As far as privatization goes, Sharif has a track record to point to. Back in the 1990s, when he twice served as prime minister, his government privatized a handful of banks that soon became much more efficient institutions. But economists say banks are easy to privatize compared to the enterprises left in Pakistan’s public sector today.
Some of the businesses have negative equity, and it’s unlikely anyone inside Pakistan has the resources to buy them out.
Even if someone, foreigner or Pakistani, does step up, they and the government may end up regretting the political repercussions. Many employees, through unions, would work to prevent any sell-off of their companies that would mean losing their jobs and — more important for some — the side benefits they get from bribes and corruption. Some politically connected private businessmen who have contracts with state-owned companies also may prefer the existing arrangements.
The courts are another potential roadblock. For instance, past attempts to privatize Pakistan Steel Mills — another long struggling state-owned enterprise that just last month was promised a bailout of about $112 million — were blocked by the judiciary over land issues. So even if unions are weak, a disgruntled employee can simply turn to the courts and stall reform efforts.
Werner Liepach, country director in Pakistan for the Asian Development Bank, said he’s been impressed by the apparent resolve of Sharif and his government to address the thorny economic issues here, which, alongside the losses of the public sector firms also include the problems in the power sector and the unusually low levels of tax collection. The economic situation is so dire Pakistan may have to seek another bailout from the International Monetary Fund.
But as far as state-owned enterprises go, “I wouldn’t go for privatization right away.
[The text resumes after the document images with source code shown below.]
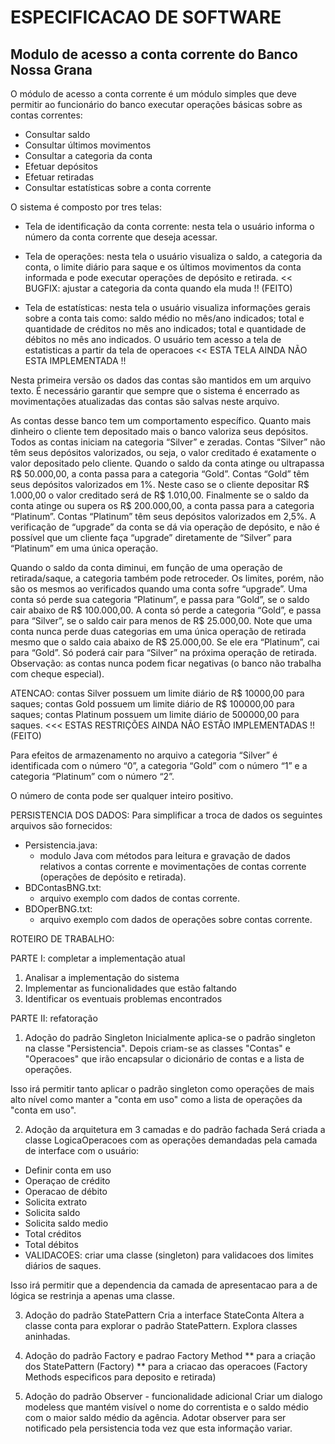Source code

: # ESPECIFICACAO DE SOFTWARE
## Modulo de acesso a conta corrente do Banco Nossa Grana

O módulo de acesso a conta corrente é um módulo simples que deve permitir ao funcionário do banco executar operações básicas sobre as contas correntes:
* Consultar saldo
* Consultar últimos movimentos
* Consultar a categoria da conta
* Efetuar depósitos
* Efetuar retiradas
* Consultar estatísticas sobre a conta corrente

O sistema é composto por tres telas:
* Tela de identificação da conta corrente: nesta tela o usuário informa o número da conta corrente que deseja acessar.

* Tela de operações: nesta tela o usuário visualiza o saldo, a categoria da conta, o limite diário para saque e os últimos movimentos da conta informada e pode executar operações de depósito e retirada. << BUGFIX: ajustar a categoria da conta quando ela muda !! (FEITO)

* Tela de estatísticas: nesta tela o usuário visualiza informações gerais sobre a conta tais como: saldo médio no mês/ano indicados; total e quantidade de créditos no mês ano indicados; total e quantidade de débitos no mês ano indicados. O usuário tem acesso a tela de estatisticas a partir da tela de operacoes  << ESTA TELA AINDA NÃO ESTA IMPLEMENTADA !!

Nesta primeira versão os dados das contas são mantidos em um arquivo texto. É necessário garantir que sempre que o sistema é encerrado as movimentações atualizadas das contas são salvas neste arquivo.

As contas desse banco tem um comportamento específico. Quanto mais dinheiro o cliente tem depositado mais o banco valoriza seus depósitos. Todos as contas iniciam na categoria “Silver” e zeradas. Contas “Silver” não têm seus depósitos valorizados, ou seja, o valor creditado é exatamente o valor depositado pelo cliente. Quando o saldo da conta atinge ou ultrapassa R$ 50.000,00, a conta passa para a categoria “Gold”. Contas “Gold” têm seus depósitos valorizados em 1%. Neste caso se o cliente depositar R$ 1.000,00 o valor creditado será de R$ 1.010,00. Finalmente se o saldo da conta atinge ou supera os R$ 200.000,00, a conta passa para a categoria “Platinum”. Contas “Platinum” têm seus depósitos valorizados em 2,5%. A verificação de “upgrade” da conta se dá via operação de depósito, e não é possível que um cliente faça “upgrade” diretamente de “Silver” para “Platinum” em uma única operação.

Quando o saldo da conta diminui, em função de uma operação de retirada/saque, a categoria também pode retroceder. Os limites, porém, não são os mesmos ao verificados quando uma conta sofre “upgrade”. Uma conta só perde sua categoria “Platinum”, e passa para “Gold”, se o saldo cair abaixo de R$ 100.000,00. A conta só perde a categoria “Gold”, e passa para “Silver”, se o saldo cair para menos de R$ 25.000,00. Note que uma conta nunca perde duas categorias em uma única operação de retirada mesmo que o saldo caia abaixo de R$ 25.000,00. Se ele era “Platinum”, cai para “Gold”. Só poderá cair para “Silver” na próxima operação de retirada. Observação: as contas nunca podem ficar negativas (o banco não trabalha com cheque especial).

ATENCAO: contas Silver possuem um limite diário de R$ 10000,00 para saques; contas Gold possuem um limite diário de R$ 100000,00 para saques; contas Platinum possuem um limite diário de 500000,00 para saques. <<< ESTAS RESTRIÇÕES AINDA NÃO ESTÃO IMPLEMENTADAS !! (FEITO)

Para efeitos de armazenamento no arquivo a categoria “Silver” é identificada com o número “0”, a categoria “Gold” com o número “1” e a categoria “Platinum” com o número “2”.

O número de conta pode ser qualquer inteiro positivo.

PERSISTENCIA DOS DADOS:
Para simplificar a troca de dados os seguintes arquivos são fornecidos:

* Persistencia.java:
  * modulo Java com métodos para leitura e gravação de dados relativos a contas corrente e movimentações de contas corrente (operações de depósito e retirada).
* BDContasBNG.txt:
  * arquivo exemplo com dados de contas corrente.
* BDOperBNG.txt:
  * arquivo exemplo com dados de operações sobre contas corrente.

ROTEIRO DE TRABALHO:

PARTE I: completar a implementação atual
1) Analisar a implementação do sistema
2) Implementar as funcionalidades que estão faltando
3) Identificar os eventuais problemas encontrados

PARTE II: refatoração

1) Adoção do padrão Singleton
Inicialmente aplica-se o padrão singleton na classe "Persistencia".
Depois criam-se as classes "Contas" e "Operacoes" que irão
encapsular o dicionário de contas e a lista de operações.

Isso irá permitir tanto aplicar o padrão singleton como
operações de mais alto nível como manter a "conta em uso" como a
lista de operações da "conta em uso".

2) Adoção da arquitetura em 3 camadas e do padrão fachada
Será criada a classe LogicaOperacoes com as operações
demandadas pela camada de interface com o usuário:
- Definir conta em uso
- Operaçao de crédito
- Operacao de débito
- Solicita extrato
- Solicita saldo
- Solicita saldo medio
- Total créditos
- Total débitos
- VALIDACOES: criar uma classe (singleton) para validacoes dos limites diários de saques.

Isso irá permitir que a dependencia da camada de 
apresentacao para a de lógica se restrinja a apenas
uma classe.

3) Adoção do padrão StatePattern
Cria a interface StateConta
Altera a classe conta para explorar o padrão StatePattern. 
Explora classes aninhadas.

4) Adoção do padrão Factory e padrao Factory Method
** para a criação dos StatePattern (Factory)
** para a criacao das operacoes (Factory Methods especificos para deposito e retirada)

5) Adoção do padrão Observer - funcionalidade adicional
Criar um dialogo modeless que mantém visível o nome do correntista e o saldo médio com o maior saldo médio da agência. Adotar observer para ser notificado pela persistencia toda vez que esta informação variar.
I would go for corporatization,” Liepach said. “Just run these companies like companies, and not like government departments. Privatize the management — put in managers that you appoint with a proper mandate.”
The state airline is considered a leading candidate for reform and, in the long-term, privatization, but even there the pitfalls are many, and past efforts aimed at reforming PIA have gone nowhere.
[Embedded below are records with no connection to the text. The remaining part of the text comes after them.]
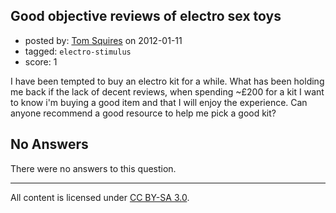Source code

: ## Good objective reviews of electro sex toys

- posted by: [Tom Squires](https://stackexchange.com/users/-1/48-tom-squires) on 2012-01-11
- tagged: `electro-stimulus`
- score: 1

I have been tempted to buy an electro kit for a while. What has been holding me back if the lack of decent reviews, when spending ~£200 for a kit I want to know i'm buying a good item and that I will enjoy the experience. Can anyone recommend a good resource to help me pick a good kit?

## No Answers

There were no answers to this question.


---

All content is licensed under [CC BY-SA 3.0](https://creativecommons.org/licenses/by-sa/3.0/).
In 2011, its leadership tried to push through a plan to share some routes with Turkish Airlines, billing it as a money-saving move. But the unions protested, saying it would cost employees jobs and pay. They went on strike for four days, leading to at least 250 cancelled flights and daily losses of 500 million rupees, then the equivalent of about $6 million. The airline’s managing director quit and the route-sharing plan was scrapped.
PIA has had six managing directors since the start of 2008, according to spokesman Mashhood Tajwar. The airline is in such bad financial shape that out of the 38 aircraft it owns, six are unusable because the airline can’t afford to fix them. Many of the others, as they age, are getting more expensive to maintain each year.
With 17,500 regular employees and just 32 functioning planes — numbers given by Tajwar — the airline’s employee per aircraft ratio is roughly 545 to 1. Other bigger, more successful airlines, such as Delta, American and United, operate with a ratio of less than 120 to 1. Tajwar admits there’s overstaffing, but says PIA employees don’t earn as much as those of other carriers.
Perhaps the biggest task for Sharif and his aides as they take the reins will be to actually establish the scope of the problems at PIA and other state-owned firms. Despite estimates thrown out there, nobody really knows how much money such public sector enterprises are bleeding through incompetence, graft or other reasons.
“I don’t trust any numbers here,” Liepach said. “The first step if you want to get restructuring of state-owned enterprises is to do a very credible, independent both financial and operational audit. The current accounts, for me, they are very doubtful.”